(Exercise materials)
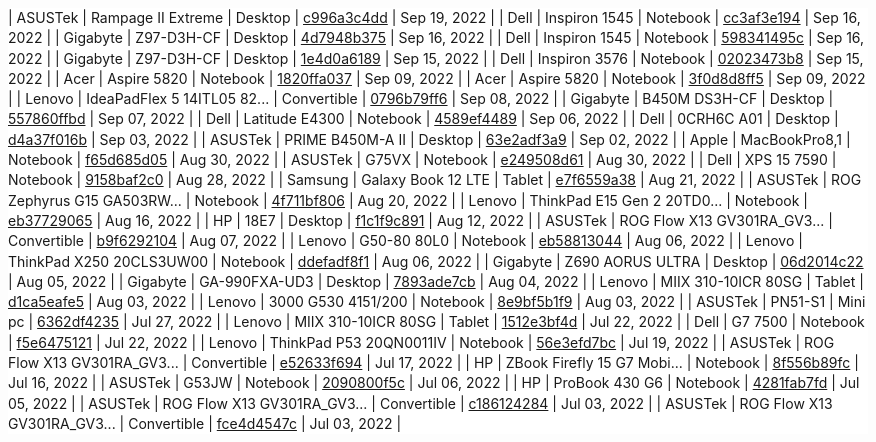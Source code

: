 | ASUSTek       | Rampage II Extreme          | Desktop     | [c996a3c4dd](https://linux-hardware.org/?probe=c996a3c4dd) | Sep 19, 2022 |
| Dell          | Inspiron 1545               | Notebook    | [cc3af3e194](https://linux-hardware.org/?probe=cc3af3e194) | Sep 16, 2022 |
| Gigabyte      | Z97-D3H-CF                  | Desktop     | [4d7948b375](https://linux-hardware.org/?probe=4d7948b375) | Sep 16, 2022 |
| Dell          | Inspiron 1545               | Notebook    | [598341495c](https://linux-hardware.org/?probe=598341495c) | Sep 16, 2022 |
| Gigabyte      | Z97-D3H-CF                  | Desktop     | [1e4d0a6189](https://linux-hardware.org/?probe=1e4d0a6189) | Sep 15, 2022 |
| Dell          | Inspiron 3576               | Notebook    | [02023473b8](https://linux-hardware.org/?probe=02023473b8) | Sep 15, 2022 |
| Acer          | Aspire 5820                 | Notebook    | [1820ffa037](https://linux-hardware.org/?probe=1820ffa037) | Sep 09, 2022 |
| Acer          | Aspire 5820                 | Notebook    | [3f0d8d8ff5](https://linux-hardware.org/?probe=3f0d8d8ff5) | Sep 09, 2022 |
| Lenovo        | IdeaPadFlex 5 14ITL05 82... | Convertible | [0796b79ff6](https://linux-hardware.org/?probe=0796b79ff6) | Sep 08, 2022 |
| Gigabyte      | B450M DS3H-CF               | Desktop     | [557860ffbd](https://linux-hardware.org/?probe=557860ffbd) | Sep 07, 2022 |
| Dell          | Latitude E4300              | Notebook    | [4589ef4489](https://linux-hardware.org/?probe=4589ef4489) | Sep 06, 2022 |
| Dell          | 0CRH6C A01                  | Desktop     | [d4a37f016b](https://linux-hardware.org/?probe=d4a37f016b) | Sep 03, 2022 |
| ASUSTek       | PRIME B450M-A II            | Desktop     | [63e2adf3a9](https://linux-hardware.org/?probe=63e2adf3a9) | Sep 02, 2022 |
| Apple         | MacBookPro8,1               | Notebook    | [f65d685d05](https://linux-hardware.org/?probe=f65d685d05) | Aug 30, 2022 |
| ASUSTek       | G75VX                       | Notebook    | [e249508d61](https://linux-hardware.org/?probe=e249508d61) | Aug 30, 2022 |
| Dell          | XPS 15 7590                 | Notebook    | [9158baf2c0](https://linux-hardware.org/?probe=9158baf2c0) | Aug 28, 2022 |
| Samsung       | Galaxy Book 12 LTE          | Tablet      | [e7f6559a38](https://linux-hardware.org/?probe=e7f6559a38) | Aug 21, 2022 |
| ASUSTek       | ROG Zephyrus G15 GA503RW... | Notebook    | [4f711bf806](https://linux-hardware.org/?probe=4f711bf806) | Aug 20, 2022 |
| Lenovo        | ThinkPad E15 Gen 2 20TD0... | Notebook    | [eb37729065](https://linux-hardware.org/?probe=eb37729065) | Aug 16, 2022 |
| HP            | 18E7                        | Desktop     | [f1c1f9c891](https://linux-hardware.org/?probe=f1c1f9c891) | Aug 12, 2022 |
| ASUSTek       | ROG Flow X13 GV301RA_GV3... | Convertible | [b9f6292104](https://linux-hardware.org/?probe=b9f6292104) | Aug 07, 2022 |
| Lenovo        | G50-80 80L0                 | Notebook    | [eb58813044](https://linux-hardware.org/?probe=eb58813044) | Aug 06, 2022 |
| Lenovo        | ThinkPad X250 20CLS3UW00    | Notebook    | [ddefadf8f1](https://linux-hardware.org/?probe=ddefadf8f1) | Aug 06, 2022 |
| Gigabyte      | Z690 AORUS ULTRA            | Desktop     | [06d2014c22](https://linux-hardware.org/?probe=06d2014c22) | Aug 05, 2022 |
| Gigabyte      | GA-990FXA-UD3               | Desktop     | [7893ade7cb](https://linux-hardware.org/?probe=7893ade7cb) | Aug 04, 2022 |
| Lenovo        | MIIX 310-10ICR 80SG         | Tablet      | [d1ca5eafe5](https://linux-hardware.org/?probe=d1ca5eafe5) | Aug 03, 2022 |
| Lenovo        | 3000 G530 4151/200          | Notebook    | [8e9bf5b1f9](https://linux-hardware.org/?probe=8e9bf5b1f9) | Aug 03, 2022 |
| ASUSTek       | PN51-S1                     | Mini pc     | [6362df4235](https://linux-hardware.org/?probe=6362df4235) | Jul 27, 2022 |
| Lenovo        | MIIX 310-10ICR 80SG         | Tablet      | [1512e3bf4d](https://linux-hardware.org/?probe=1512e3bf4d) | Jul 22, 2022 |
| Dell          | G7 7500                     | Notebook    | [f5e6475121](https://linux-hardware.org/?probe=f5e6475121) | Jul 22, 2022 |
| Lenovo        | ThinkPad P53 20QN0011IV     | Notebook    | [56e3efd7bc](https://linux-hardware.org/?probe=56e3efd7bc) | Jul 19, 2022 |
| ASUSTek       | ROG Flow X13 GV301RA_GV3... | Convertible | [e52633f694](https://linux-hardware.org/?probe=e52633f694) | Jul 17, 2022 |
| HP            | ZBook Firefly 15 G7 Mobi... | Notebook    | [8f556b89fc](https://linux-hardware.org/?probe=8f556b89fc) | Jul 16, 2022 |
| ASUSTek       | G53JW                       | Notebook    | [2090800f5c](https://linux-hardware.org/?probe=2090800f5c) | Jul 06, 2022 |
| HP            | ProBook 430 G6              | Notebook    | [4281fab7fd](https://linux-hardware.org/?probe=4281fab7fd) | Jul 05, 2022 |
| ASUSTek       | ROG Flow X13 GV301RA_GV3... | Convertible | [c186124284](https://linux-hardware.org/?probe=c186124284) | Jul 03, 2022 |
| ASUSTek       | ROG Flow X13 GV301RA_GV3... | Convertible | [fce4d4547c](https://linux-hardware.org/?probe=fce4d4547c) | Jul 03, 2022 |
(End Exercise materials)
• **What you will do**
Give only the number of lines in the entries that contain "Acer".

• **Written answer**
2